[Zope-CMF] Compound elements status

Chris Withers chrisw@nipltd.com
Fri, 29 Mar 2002 17:07:16 +0000


seb bacon wrote:
> 
> When you display a page with its 'view' action, you want to display each
> of its components according to their 'view' action.  How about if you
> have a 'view comments' action for a page, which puts some copy at the
> top regarding comment threads, and then displays each component with its
> thread beneath.  Then you need a way to map between the container's
> action and those of its components.  This can only be done in a 'slot'
> type definition.

Huh? Ya lost me... take it slow... I suspect it may not be necessary ;-)

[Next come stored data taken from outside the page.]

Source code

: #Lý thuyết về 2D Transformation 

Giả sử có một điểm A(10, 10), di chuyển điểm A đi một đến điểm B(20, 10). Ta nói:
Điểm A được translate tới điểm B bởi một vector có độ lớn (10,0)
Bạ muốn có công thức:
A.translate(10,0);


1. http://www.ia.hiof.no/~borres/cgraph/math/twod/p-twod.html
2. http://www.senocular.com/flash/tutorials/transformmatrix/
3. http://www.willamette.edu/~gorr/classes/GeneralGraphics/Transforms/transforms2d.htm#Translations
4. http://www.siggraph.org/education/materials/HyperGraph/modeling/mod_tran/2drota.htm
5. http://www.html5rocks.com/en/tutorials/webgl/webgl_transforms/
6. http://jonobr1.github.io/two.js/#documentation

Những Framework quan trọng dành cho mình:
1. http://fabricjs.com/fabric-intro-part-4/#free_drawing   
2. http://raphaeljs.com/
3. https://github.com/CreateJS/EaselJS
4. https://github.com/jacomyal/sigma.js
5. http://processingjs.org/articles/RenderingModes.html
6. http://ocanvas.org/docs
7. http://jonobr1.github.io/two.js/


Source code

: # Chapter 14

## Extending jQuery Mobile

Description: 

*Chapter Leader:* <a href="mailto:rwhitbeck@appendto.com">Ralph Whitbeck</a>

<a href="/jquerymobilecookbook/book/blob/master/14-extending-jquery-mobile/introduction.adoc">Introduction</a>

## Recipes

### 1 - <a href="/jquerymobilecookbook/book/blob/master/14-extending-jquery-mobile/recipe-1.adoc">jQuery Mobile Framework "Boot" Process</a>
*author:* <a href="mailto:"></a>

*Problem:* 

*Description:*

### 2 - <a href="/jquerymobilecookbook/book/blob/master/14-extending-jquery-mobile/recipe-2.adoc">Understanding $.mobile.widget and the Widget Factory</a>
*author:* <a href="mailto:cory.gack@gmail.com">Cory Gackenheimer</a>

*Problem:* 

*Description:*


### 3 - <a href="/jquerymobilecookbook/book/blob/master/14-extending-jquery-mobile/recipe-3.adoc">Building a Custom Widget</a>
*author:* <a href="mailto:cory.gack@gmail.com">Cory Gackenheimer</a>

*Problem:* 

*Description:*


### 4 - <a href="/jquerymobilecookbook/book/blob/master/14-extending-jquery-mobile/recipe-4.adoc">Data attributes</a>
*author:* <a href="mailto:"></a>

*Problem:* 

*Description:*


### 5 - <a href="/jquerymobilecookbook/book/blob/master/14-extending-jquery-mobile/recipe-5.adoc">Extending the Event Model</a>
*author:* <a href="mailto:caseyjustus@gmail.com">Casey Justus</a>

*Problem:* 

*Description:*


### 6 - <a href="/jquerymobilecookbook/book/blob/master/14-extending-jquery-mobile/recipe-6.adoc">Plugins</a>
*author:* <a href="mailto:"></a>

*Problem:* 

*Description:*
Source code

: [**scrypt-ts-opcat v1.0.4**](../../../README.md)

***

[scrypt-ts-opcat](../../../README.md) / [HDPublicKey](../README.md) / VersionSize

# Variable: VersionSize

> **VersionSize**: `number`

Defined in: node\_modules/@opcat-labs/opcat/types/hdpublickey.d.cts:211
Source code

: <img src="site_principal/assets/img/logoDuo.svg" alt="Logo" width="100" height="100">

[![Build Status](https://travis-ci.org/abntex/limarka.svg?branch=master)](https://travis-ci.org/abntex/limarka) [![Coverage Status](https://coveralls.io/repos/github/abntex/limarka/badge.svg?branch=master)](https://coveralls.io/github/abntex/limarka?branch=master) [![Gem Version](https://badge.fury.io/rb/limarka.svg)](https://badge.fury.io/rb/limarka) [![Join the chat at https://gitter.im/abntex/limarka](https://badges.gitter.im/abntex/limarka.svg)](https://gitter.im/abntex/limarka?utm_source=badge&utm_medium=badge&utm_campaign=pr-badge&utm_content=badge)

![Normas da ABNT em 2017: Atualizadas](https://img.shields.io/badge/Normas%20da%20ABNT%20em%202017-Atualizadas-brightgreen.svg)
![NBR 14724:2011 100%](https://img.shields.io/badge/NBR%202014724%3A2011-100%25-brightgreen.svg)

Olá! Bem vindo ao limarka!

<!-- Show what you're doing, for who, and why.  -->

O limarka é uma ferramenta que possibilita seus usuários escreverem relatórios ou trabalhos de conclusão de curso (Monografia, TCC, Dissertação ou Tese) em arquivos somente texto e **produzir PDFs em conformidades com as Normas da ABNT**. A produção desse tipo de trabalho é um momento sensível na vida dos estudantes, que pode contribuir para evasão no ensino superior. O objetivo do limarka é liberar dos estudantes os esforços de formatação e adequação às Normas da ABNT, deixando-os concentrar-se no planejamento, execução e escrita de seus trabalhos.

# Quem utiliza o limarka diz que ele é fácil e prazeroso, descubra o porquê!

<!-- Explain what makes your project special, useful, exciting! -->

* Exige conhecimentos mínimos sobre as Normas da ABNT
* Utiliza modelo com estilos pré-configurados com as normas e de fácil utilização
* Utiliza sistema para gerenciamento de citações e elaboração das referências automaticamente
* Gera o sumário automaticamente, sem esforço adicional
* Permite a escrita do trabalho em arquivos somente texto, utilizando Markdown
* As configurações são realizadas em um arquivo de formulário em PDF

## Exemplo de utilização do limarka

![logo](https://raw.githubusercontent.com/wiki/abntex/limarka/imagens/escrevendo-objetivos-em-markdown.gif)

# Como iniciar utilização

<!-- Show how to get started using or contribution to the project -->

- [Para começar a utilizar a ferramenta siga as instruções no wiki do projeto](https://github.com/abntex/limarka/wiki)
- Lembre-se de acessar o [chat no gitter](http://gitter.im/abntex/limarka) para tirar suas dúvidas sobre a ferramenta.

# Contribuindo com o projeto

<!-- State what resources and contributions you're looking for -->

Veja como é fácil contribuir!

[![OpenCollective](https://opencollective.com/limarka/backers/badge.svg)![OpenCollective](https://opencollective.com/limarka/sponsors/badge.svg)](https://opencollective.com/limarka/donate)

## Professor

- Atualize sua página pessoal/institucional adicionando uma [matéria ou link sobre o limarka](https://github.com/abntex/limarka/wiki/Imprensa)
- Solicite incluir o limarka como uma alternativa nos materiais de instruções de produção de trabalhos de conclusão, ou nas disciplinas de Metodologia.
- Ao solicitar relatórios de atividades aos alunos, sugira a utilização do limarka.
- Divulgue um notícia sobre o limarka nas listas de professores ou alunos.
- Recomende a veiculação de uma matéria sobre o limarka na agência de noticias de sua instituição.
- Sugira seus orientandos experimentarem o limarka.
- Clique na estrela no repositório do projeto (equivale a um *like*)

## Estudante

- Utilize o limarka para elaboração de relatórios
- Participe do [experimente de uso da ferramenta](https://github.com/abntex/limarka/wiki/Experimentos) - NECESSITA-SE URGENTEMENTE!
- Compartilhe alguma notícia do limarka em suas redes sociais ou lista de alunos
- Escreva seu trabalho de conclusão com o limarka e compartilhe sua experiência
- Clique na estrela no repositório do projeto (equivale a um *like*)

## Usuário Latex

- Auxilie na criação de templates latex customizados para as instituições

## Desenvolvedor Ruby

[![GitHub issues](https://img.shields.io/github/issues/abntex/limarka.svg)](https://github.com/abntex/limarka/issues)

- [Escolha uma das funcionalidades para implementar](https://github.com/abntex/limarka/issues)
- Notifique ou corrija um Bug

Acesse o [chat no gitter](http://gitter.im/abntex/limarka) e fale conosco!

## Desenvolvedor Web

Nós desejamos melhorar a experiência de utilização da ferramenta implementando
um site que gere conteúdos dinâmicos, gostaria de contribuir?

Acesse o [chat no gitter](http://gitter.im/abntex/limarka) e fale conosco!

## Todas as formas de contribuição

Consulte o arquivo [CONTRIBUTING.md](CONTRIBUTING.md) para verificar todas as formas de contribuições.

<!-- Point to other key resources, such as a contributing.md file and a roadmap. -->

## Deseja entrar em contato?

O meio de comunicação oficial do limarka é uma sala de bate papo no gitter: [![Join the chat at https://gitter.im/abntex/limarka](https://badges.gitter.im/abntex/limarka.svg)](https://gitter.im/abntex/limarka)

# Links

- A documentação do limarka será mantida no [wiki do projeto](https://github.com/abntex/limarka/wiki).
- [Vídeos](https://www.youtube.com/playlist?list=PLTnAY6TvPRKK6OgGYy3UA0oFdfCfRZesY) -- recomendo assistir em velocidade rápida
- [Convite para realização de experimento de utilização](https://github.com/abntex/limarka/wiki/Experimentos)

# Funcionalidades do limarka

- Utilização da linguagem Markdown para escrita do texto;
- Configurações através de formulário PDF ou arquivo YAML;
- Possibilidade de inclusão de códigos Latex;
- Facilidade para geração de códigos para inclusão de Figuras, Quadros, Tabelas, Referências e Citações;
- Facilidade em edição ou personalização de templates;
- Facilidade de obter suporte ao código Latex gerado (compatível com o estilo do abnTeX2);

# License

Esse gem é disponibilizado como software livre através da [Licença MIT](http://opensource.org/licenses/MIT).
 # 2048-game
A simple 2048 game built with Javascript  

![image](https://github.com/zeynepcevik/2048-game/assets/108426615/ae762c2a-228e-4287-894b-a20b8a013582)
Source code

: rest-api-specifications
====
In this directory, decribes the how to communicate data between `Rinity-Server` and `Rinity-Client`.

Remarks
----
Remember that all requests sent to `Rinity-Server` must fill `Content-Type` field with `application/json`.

> Also, if you have slots with named components, you get to define the
> layout of the page accurately ('image_1 goes here, text_3 goes there'),
> which it is hard to do when the components are looped over in a repeat
> clause.  Of course you could extend the interface with CMFArticle to
> allow you to name elements; however, the user would then need access to
> the page layout source too.

Urm, ZPT is a pretty good templating language. I don't see why whoever needs to
lay out a page can't do it with a simple ZPT:

<table>
<tr>
<td tal:content="here/element1" colspan="2"></td>
</tr>
<tr>
<td tal:content="here/element2"></td>
<td tal:content="here/element3"></td>
</tr>

?

> A separate design consideration is that it would be nice to be able to
> recursively compose components.  What I mean by this is the following:
> suppose you have a type which has two fixed slots, "image" and "text".
> These are displayed in the default action with the text on the left and
> image on the right.  Wouldn't it be nice to be able to add these two
> elements as a single "textandimage" component to another template?

Yup, but I don't really see why you need slots for this?

> Another consideration is that it would be nice to be able to use any
> existing Types as components without having to tinker with their source
> code: it should be possible to create new 'articles' (I call them
> 'templates') through the web.

...indeed. But I don't see how you're gonna lay out a page properly without
writing some HTML, and if ya gonna do that, why not use a ZPT?